BEGIN Task inputs
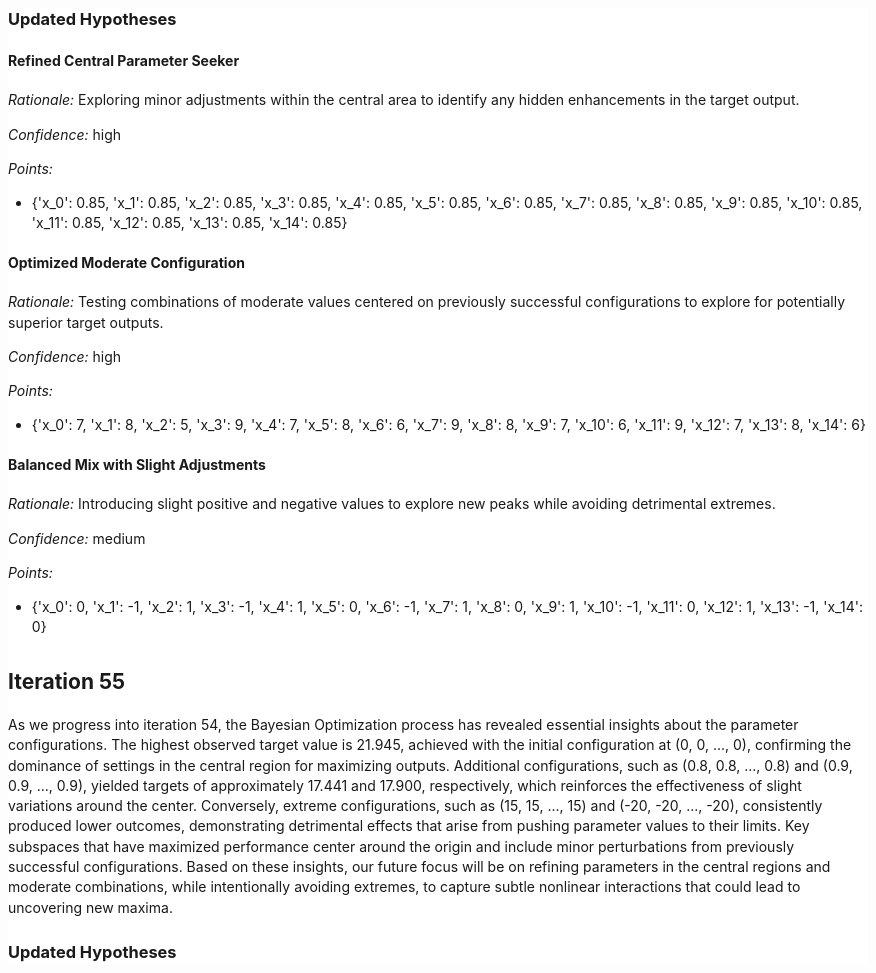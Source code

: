 ### Updated Hypotheses

#### Refined Central Parameter Seeker

*Rationale:* Exploring minor adjustments within the central area to identify any hidden enhancements in the target output.

*Confidence:* high

*Points:*

- {'x_0': 0.85, 'x_1': 0.85, 'x_2': 0.85, 'x_3': 0.85, 'x_4': 0.85, 'x_5': 0.85, 'x_6': 0.85, 'x_7': 0.85, 'x_8': 0.85, 'x_9': 0.85, 'x_10': 0.85, 'x_11': 0.85, 'x_12': 0.85, 'x_13': 0.85, 'x_14': 0.85}

#### Optimized Moderate Configuration

*Rationale:* Testing combinations of moderate values centered on previously successful configurations to explore for potentially superior target outputs.

*Confidence:* high

*Points:*

- {'x_0': 7, 'x_1': 8, 'x_2': 5, 'x_3': 9, 'x_4': 7, 'x_5': 8, 'x_6': 6, 'x_7': 9, 'x_8': 8, 'x_9': 7, 'x_10': 6, 'x_11': 9, 'x_12': 7, 'x_13': 8, 'x_14': 6}

#### Balanced Mix with Slight Adjustments

*Rationale:* Introducing slight positive and negative values to explore new peaks while avoiding detrimental extremes.

*Confidence:* medium

*Points:*

- {'x_0': 0, 'x_1': -1, 'x_2': 1, 'x_3': -1, 'x_4': 1, 'x_5': 0, 'x_6': -1, 'x_7': 1, 'x_8': 0, 'x_9': 1, 'x_10': -1, 'x_11': 0, 'x_12': 1, 'x_13': -1, 'x_14': 0}

## Iteration 55

As we progress into iteration 54, the Bayesian Optimization process has revealed essential insights about the parameter configurations. The highest observed target value is 21.945, achieved with the initial configuration at (0, 0, ..., 0), confirming the dominance of settings in the central region for maximizing outputs. Additional configurations, such as (0.8, 0.8, ..., 0.8) and (0.9, 0.9, ..., 0.9), yielded targets of approximately 17.441 and 17.900, respectively, which reinforces the effectiveness of slight variations around the center. Conversely, extreme configurations, such as (15, 15, ..., 15) and (-20, -20, ..., -20), consistently produced lower outcomes, demonstrating detrimental effects that arise from pushing parameter values to their limits. Key subspaces that have maximized performance center around the origin and include minor perturbations from previously successful configurations. Based on these insights, our future focus will be on refining parameters in the central regions and moderate combinations, while intentionally avoiding extremes, to capture subtle nonlinear interactions that could lead to uncovering new maxima.

### Updated Hypotheses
END Task inputs
Reproduce each entry exactly as given; no pictures, please.

Source code

: ### Updated Hypotheses

#### Refined Central Parameter Seeker

*Rationale:* Exploring minor adjustments within the central area to identify any hidden enhancements in the target output.

*Confidence:* high

*Points:*

- {'x_0': 0.85, 'x_1': 0.85, 'x_2': 0.85, 'x_3': 0.85, 'x_4': 0.85, 'x_5': 0.85, 'x_6': 0.85, 'x_7': 0.85, 'x_8': 0.85, 'x_9': 0.85, 'x_10': 0.85, 'x_11': 0.85, 'x_12': 0.85, 'x_13': 0.85, 'x_14': 0.85}

#### Optimized Moderate Configuration

*Rationale:* Testing combinations of moderate values centered on previously successful configurations to explore for potentially superior target outputs.

*Confidence:* high

*Points:*

- {'x_0': 7, 'x_1': 8, 'x_2': 5, 'x_3': 9, 'x_4': 7, 'x_5': 8, 'x_6': 6, 'x_7': 9, 'x_8': 8, 'x_9': 7, 'x_10': 6, 'x_11': 9, 'x_12': 7, 'x_13': 8, 'x_14': 6}

#### Balanced Mix with Slight Adjustments

*Rationale:* Introducing slight positive and negative values to explore new peaks while avoiding detrimental extremes.

*Confidence:* medium

*Points:*

- {'x_0': 0, 'x_1': -1, 'x_2': 1, 'x_3': -1, 'x_4': 1, 'x_5': 0, 'x_6': -1, 'x_7': 1, 'x_8': 0, 'x_9': 1, 'x_10': -1, 'x_11': 0, 'x_12': 1, 'x_13': -1, 'x_14': 0}

## Iteration 55

As we progress into iteration 54, the Bayesian Optimization process has revealed essential insights about the parameter configurations. The highest observed target value is 21.945, achieved with the initial configuration at (0, 0, ..., 0), confirming the dominance of settings in the central region for maximizing outputs. Additional configurations, such as (0.8, 0.8, ..., 0.8) and (0.9, 0.9, ..., 0.9), yielded targets of approximately 17.441 and 17.900, respectively, which reinforces the effectiveness of slight variations around the center. Conversely, extreme configurations, such as (15, 15, ..., 15) and (-20, -20, ..., -20), consistently produced lower outcomes, demonstrating detrimental effects that arise from pushing parameter values to their limits. Key subspaces that have maximized performance center around the origin and include minor perturbations from previously successful configurations. Based on these insights, our future focus will be on refining parameters in the central regions and moderate combinations, while intentionally avoiding extremes, to capture subtle nonlinear interactions that could lead to uncovering new maxima.

### Updated Hypotheses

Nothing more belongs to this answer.